Gloucester lacked structure and cohesion at times and never really clicked through the enviable set of gears they possess. When they did, Calvisano simply ran out of legs and defenders in the wide areas but Gloucester's effectiveness came in fits and starts rather than for any great period.
But the victory means Gloucester maintain their interest in the competition and a similar five-point haul next weekend will set-up two mouth-watering contests against Cardiff and Biarritz.
Gloucester managed three tries in each half but Calvisano deserve a huge amount of credit for their line-out operation, comfortably the best aspect of their performance and a second half defensive display that was never anything but wholly committed.
After a thoroughly nervous opening characterised by a rally of poor kicking from both teams, Gloucester slowly built on their foundation laid in the set scrum and a comfortable defensive performance that allowed them to dominate the second quarter.
But the contest was characterised by slip-shod errors and it was only in the build up to Gloucester's third try of the half that they managed to keep the ball through a number of phases that stretched Calvisano's over-worked defence.
It took Gloucester six minutes to shake off their sluggishness and it came a little by default. Calvisano controlled a line-out on half-way but when they looked to shift possession it was so slow and sluggish that Lamb simply waited to pick Paolo Buso's pocket to take his pass and run beneath the sticks.
Olly Barkley landed the conversion but Calvisano hit back with a 13th minute Buso penalty when Olly Morgan was turned over looking to off-load a pass that wasn't there. It was all mighty frustrating - Gloucester tried hard and had far too much for the hosts in the scrum, but they wondered into the second quarter with only one socre.
They turned up the temperature when Narraway unloaded a lovely little kick down the right for Mark Foster to chase and they set up camp deep in Calvisano territory for the next eight or nine minutes. Through Carlos Nieto and Alasdair Dickinson, Gloucester drove a series of scrums right through the heart of the home set-piece and from the umpteenth re-set, Narraway picked up and scored.
Barkley's conversion made it 14-3 and then three minutes before the break got their third try. Lamb stretched the defence with a couple of raking passes towards Lesley Vainikolo, James clattered through the midfield to the left and when Lamb shifted to the right, Matthew Watkins found Narraway with a lovely inside pass and the number eight sent Marco Bortolami in for his first Heineken Cup try.
It would be wrong to describe Gloucester's 19-3 advantage as breathing space but it certainly allowed them some lee-way.
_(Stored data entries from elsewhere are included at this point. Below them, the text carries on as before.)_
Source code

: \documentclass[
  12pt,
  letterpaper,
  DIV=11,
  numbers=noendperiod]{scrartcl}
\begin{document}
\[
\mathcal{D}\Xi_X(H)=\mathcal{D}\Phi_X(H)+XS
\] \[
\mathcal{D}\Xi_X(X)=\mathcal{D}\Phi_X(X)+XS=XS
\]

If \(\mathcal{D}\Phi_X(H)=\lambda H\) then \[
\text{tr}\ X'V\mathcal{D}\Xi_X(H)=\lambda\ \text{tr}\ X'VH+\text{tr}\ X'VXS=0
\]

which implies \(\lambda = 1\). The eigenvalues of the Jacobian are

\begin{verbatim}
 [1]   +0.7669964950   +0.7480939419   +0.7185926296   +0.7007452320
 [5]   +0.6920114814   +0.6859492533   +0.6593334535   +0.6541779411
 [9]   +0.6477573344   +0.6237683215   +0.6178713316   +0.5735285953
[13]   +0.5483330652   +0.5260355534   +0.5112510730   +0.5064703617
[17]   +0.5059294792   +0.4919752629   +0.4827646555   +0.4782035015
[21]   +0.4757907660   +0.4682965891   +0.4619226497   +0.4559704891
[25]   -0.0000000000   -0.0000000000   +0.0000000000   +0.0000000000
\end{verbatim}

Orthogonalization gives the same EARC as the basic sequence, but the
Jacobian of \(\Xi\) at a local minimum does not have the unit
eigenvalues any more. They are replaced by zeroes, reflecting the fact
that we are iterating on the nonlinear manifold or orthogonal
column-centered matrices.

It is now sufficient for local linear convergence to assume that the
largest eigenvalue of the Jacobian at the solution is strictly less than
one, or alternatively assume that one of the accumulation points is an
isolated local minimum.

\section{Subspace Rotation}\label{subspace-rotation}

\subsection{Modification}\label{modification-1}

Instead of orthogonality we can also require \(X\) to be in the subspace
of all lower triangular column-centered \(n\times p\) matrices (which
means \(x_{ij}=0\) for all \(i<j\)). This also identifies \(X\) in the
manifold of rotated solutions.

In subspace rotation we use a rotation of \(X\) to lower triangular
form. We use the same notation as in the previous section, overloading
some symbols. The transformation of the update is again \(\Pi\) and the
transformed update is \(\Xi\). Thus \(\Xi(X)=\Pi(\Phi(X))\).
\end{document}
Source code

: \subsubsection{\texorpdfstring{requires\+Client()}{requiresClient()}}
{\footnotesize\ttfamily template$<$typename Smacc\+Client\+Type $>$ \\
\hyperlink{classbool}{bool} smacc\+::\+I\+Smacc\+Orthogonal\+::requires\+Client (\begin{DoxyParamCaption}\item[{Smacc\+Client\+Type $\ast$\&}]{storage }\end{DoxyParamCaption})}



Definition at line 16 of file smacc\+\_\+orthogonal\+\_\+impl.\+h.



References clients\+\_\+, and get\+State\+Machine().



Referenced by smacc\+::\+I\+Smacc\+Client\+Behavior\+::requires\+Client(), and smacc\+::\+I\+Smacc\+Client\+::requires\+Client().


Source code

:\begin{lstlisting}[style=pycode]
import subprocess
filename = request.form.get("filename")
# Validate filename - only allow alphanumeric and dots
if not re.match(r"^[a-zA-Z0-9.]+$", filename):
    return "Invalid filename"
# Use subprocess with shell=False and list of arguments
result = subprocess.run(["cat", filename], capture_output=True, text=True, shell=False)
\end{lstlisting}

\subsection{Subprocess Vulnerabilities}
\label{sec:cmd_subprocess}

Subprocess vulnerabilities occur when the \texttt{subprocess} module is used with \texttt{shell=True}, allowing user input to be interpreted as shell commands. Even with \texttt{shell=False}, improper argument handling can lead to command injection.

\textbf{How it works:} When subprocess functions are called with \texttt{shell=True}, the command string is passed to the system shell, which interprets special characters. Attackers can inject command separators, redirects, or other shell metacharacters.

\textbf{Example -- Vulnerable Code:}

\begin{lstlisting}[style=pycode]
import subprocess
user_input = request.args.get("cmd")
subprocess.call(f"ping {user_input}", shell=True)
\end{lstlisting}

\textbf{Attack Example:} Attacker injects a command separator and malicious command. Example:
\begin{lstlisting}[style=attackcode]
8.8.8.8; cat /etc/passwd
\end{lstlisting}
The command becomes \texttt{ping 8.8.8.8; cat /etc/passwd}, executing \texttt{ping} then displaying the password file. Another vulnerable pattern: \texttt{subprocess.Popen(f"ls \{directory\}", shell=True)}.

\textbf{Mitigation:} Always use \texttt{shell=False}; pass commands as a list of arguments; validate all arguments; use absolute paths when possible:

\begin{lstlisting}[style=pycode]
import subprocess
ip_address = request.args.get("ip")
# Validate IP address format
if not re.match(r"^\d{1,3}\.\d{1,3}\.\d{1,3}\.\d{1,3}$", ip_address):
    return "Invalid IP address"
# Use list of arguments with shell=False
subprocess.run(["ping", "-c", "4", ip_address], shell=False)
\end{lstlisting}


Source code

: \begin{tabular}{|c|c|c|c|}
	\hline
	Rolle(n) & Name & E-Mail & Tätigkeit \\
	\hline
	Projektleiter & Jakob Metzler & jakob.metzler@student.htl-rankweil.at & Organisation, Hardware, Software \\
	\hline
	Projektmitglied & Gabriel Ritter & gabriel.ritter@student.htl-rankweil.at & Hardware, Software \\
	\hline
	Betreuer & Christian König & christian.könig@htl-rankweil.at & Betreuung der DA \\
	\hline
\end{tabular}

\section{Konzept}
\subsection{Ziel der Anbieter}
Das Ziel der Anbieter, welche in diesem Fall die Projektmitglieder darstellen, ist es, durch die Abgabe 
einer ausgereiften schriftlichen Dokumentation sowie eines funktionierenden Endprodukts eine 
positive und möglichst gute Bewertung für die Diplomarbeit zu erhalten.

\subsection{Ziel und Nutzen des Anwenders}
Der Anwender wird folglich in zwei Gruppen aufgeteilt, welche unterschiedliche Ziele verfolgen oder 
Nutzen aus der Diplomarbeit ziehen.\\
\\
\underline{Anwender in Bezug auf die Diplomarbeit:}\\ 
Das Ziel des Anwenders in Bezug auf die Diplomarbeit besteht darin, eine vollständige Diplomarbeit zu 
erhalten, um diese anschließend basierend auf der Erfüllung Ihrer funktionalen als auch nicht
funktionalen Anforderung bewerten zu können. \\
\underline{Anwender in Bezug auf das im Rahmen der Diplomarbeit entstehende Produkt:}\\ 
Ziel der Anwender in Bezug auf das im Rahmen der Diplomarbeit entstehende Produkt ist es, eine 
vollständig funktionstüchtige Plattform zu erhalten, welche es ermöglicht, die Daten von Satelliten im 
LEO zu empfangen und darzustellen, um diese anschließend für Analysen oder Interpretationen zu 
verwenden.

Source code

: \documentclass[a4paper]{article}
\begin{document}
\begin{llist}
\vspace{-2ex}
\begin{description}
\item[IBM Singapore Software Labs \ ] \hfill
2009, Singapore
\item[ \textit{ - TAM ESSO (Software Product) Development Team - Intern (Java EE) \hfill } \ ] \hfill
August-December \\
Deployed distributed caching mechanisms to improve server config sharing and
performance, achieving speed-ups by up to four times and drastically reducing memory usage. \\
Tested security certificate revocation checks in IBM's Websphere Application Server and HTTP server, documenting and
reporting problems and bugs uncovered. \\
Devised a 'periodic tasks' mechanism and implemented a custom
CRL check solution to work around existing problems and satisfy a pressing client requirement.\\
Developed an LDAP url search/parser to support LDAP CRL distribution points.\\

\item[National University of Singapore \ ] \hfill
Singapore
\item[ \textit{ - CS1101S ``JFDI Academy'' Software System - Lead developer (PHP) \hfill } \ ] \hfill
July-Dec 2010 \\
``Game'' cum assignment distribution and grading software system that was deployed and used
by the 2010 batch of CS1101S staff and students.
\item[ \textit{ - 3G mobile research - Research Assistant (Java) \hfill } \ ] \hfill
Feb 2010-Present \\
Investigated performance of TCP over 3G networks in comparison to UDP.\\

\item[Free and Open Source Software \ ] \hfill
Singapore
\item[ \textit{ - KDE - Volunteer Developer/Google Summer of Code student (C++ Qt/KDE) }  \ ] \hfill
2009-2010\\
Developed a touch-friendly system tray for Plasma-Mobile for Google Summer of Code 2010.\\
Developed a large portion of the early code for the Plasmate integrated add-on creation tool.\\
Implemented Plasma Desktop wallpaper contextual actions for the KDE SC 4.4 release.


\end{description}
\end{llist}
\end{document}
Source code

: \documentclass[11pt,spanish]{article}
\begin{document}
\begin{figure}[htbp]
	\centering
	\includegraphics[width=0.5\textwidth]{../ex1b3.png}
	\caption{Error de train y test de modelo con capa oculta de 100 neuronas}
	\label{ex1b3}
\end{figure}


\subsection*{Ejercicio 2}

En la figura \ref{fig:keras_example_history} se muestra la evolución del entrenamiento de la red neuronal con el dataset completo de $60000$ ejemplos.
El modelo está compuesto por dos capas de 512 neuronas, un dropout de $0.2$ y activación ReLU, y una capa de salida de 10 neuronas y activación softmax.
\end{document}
What they are very good at is making the most of things in purple patches and they sealed the bonus point two minutes after the re-start.
Alasdair Strokosch made ground up the 10-12 channel and Gloucester got over the ball, Narraway and Nieto took the ball on and from Lamb's pass, Foster scored on the right. Barkley made it 26-3 and it was all very comfortable.
But the hosts then scored themselves from a scrum and it came far too easily. Buso broke comfortably and sent Ludovico Nitoglia in for the score.
On such a tight, narrow playing surface, Gloucester were required to sit in areas of game for longer than they might have done, particularly the scrummage and when one such set-piece swung round, Nicola Cattina was red carded for aiming a punch at Strokosch.
However, it didn't seem to bother Calvisano at all. They actually cut the deficit to only nine points when they scored a second try. They kept the pressure on with a series of well directed line-out drives - there was nothing wrong with their application of effort - and when they peeled infield, replacement prop Alistair McKenzie smashed over to make it 26-17.
There were still 13 minutes remaining and it was now too close for comfort. It was left to James to charge onto a coughed up re-start to launch a new Gloucester assault and when Lamb shifted play to the right, Narraway made another telling break and off-loaded inside towards Foster, who was tackled with the ball and the referee awarded a penalty try.
And with nine minutes to go, Gloucester completed the scoring when Tindall picked up Gerard Fraser's dropped pass, stepped away from Paul Griffin and went beneath the sticks from long distance. Barkley converted and Gloucester were home and dry.